What the task asks >>
Retype, exactly as they stand, the lines from the start of the data to the line that contains "## Input files", both ends included. Leave the pictures out.

Records shown >>
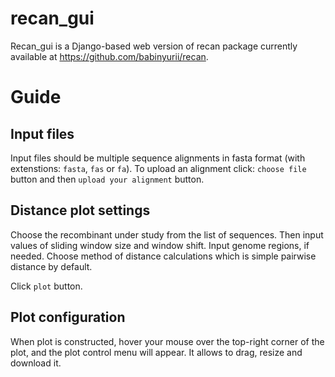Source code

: # recan_gui
Recan_gui is a Django-based web version of recan package currently available at https://github.com/babinyurii/recan.
# Guide
## Input files
Input files should be multiple sequence alignments in fasta format (with extenstions: `fasta`, `fas` or `fa`).
To upload an alignment click: `choose file` button and then `upload your alignment` button. 

## Distance plot settings
Choose the recombinant under study from the list of sequences. Then input values of sliding window size and window shift. Input genome regions, if needed. Choose method of distance calculations which is simple pairwise distance by default. 

Click `plot` button.

## Plot configuration
When plot is constructed, hover your mouse over the top-right corner of the plot, and the plot control menu will appear. It allows to drag, resize and download it.






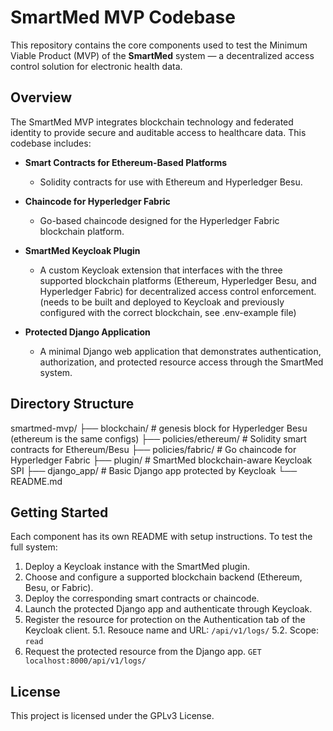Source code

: # SmartMed MVP Codebase

This repository contains the core components used to test the Minimum Viable Product (MVP) of the **SmartMed** system — a decentralized access control solution for electronic health data.

## Overview

The SmartMed MVP integrates blockchain technology and federated identity to provide secure and auditable access to healthcare data. This codebase includes:

- **Smart Contracts for Ethereum-Based Platforms**
  - Solidity contracts for use with Ethereum and Hyperledger Besu.

- **Chaincode for Hyperledger Fabric**
  - Go-based chaincode designed for the Hyperledger Fabric blockchain platform.

- **SmartMed Keycloak Plugin**
  - A custom Keycloak extension that interfaces with the three supported blockchain platforms (Ethereum, Hyperledger Besu, and Hyperledger Fabric) for decentralized access control enforcement. (needs to be built and deployed to Keycloak and previously configured with the correct blockchain, see .env-example file)

- **Protected Django Application**
  - A minimal Django web application that demonstrates authentication, authorization, and protected resource access through the SmartMed system.

## Directory Structure
smartmed-mvp/
├── blockchain/ # genesis block for Hyperledger Besu (ethereum is the same configs)
├── policies/ethereum/ # Solidity smart contracts for Ethereum/Besu
├── policies/fabric/ # Go chaincode for Hyperledger Fabric
├── plugin/ # SmartMed blockchain-aware Keycloak SPI
├── django_app/ # Basic Django app protected by Keycloak
└── README.md

## Getting Started

Each component has its own README with setup instructions. To test the full system:

1. Deploy a Keycloak instance with the SmartMed plugin.
2. Choose and configure a supported blockchain backend (Ethereum, Besu, or Fabric).
3. Deploy the corresponding smart contracts or chaincode.
4. Launch the protected Django app and authenticate through Keycloak.
5. Register the resource for protection on the Authentication tab of the Keycloak client.
    5.1. Resouce name and URL: `/api/v1/logs/`
    5.2. Scope: `read`
6. Request the protected resource from the Django app.
    `GET localhost:8000/api/v1/logs/`

## License

This project is licensed under the GPLv3 License.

Result below >>
Source code

: # recan_gui
Recan_gui is a Django-based web version of recan package currently available at https://github.com/babinyurii/recan.
# Guide
## Input files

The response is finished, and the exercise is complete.